ドレミ…という音階は誰が作ったのでしょうか? 音階を世界で初めて作り出したのはピタゴラスだと云われています。紀元前580年~500年頃とされています。ピタゴラスは鍛冶屋の鳴らすハンマーの音に美しく響き合う音とそうでない音を発見しました。中でもハンマーの重さが2:1と3:2のときに特に美しいことを発見し、神の声を聴くため音階の研究に没頭したことから音階が作られたようです。
♪なぜドレミと云われるの?
ではドレミ…という呼び方はどこから来たのでしょうか?それはラテン語の聖歌「聖ヨハネ賛歌」の各節の頭文字「Ut Re Mi Fa Sol La」を使って音を示す言葉とし、これを使って唄を歌う「ドレミ唱法」が確立したことから始まりました。しかし6音しかなかったものが17世紀頃にSiを加えて1オクターブになったと云います。なお、Utは発音し難かったため主(Dominuas)からDoになったとのことです。
♪ドレミは世界共通?
「ド・レ・ミ・ファ・ソ・ラ・シ」というのはイタリア語の読み方です。
日本語では「は・に・ほ・へ・と・い・ろ」が本来の表記です。
英語圏では「C・D・E・F・G・A・B」と表記します。
ドイツ語では「C ツェー・D デー・E エー・F エフ・G ゲー・A アー・H ハー」です。
(ドイツ語でシの音をHとするのはBベーにするとB♭になるからと聞いていたのですが、現在はBビーとB♭ベーを使い分けているのだとか。)
♪ヨナ抜き音階って?
日本の音階はヨナ抜き音階と言われています。
ヨナ抜き音階とは、その名の通りⅣ(ファ)とⅦ(シ)の音を抜いた五音の音階のことです。
つまり、ド・レ・ミ・ファ・ソ・ラ・シ・ド が ド・レ・ミ・※・ソ・ラ・※・ド になるわけです。
日本の明治時代の曲にはこの音階が多いと言われています。
君が代なんか典型例です。一度Ⅶ(シ)が出てきますが、それ以外はすべてヨナ抜きです。
♬演歌は現在でもヨナ抜き音階が主流で、アイドル歌謡、フォーク、ニューミュージック、J-POPの曲のなかにもヨナ抜き音階を使って「日本風」を意識しているものがあります。

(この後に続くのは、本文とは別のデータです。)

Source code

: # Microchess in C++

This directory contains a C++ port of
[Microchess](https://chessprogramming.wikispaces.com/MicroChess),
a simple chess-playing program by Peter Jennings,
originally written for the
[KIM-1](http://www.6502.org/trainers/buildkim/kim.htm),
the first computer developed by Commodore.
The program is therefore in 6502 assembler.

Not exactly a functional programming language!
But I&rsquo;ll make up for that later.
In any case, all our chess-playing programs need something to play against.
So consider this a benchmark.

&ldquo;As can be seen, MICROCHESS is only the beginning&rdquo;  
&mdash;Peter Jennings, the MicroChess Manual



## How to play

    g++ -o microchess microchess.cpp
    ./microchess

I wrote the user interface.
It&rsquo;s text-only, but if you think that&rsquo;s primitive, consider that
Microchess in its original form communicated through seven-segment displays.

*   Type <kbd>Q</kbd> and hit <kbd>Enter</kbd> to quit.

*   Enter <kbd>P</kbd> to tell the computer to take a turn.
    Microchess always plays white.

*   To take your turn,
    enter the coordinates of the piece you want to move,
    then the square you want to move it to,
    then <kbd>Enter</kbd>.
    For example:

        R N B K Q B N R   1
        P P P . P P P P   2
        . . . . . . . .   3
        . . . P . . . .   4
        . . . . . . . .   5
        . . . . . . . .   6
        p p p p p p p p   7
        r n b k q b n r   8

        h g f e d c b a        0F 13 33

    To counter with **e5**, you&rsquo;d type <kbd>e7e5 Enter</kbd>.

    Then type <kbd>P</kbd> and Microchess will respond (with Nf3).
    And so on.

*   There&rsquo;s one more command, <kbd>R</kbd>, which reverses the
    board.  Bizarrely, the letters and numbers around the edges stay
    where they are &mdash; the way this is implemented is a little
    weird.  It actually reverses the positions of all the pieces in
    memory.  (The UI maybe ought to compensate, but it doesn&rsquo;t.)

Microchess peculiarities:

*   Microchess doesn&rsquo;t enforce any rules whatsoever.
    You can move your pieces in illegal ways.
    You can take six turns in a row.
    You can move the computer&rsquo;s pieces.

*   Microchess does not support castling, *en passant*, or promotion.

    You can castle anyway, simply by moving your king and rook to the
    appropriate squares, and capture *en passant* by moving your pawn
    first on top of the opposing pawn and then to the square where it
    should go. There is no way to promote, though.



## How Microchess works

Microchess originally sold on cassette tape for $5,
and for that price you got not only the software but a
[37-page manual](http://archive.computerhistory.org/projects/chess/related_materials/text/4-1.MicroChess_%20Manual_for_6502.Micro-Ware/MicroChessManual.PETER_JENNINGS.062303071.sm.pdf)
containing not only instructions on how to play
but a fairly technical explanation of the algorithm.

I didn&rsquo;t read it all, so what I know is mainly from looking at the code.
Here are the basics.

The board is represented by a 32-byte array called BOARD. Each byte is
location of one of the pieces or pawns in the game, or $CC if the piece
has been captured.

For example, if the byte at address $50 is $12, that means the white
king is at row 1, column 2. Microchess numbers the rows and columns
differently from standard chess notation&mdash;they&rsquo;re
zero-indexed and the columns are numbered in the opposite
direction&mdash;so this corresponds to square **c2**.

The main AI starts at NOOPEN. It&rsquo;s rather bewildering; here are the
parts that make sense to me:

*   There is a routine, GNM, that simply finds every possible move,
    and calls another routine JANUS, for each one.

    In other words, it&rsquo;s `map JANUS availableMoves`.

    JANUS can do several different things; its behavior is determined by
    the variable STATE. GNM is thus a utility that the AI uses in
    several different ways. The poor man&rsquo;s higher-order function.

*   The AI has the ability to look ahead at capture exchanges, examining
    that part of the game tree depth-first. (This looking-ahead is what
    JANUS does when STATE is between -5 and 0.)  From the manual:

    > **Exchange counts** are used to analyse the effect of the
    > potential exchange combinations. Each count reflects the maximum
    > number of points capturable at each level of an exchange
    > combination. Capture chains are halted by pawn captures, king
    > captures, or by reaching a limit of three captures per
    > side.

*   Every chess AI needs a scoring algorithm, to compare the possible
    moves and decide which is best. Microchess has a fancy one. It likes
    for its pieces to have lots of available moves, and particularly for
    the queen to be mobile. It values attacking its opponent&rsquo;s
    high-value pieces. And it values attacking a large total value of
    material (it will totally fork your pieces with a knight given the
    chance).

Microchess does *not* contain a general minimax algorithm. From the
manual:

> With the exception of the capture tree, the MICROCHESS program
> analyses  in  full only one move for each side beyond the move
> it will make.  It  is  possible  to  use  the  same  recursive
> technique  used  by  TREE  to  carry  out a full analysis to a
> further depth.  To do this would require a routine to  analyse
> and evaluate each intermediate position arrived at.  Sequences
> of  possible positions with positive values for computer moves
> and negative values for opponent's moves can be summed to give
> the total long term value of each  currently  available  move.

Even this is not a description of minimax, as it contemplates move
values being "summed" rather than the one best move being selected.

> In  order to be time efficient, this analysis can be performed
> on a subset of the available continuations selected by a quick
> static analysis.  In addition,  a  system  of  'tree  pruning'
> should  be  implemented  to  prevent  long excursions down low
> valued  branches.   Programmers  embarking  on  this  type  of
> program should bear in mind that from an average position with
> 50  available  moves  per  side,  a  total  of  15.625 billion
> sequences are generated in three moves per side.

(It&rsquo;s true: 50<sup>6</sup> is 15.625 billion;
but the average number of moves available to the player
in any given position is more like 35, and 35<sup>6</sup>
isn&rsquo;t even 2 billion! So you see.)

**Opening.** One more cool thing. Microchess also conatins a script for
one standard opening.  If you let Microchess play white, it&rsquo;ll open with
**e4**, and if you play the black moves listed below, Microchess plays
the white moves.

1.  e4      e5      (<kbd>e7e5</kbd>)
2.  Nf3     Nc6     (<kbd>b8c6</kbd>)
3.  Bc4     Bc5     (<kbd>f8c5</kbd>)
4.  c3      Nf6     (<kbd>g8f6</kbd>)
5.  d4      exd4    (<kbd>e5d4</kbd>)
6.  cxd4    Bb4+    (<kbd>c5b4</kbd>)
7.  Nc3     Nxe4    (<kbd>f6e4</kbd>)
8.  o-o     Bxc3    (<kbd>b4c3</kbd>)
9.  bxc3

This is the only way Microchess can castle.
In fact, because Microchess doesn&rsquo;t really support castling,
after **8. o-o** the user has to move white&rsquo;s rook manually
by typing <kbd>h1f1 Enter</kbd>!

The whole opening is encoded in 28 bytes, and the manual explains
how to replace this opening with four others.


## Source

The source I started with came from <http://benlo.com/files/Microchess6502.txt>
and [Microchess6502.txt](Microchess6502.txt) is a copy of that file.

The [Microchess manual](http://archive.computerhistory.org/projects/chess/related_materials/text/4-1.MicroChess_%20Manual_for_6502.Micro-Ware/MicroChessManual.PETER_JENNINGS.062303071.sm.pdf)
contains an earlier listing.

♬ このヨナ抜き音階、実は「螢の光」や「故郷の空」などスコットランド民謡の音階と一緒なのです。何故でしょうね…。知人の中学校音楽教師は「日本の教科書に多く使われたから日本人が哀愁を感じ、日本の音階につながったのだ」と言っていましたが……(キット違いますネ。)
♬ ちなみに沖縄地方の琉球音階はレとラを除いたド・ミ・ファ・ソ・シ・ドが一般的な音階と言われていますが、本来はレの音を入れたドレミファソシドが正規の音階となるようです。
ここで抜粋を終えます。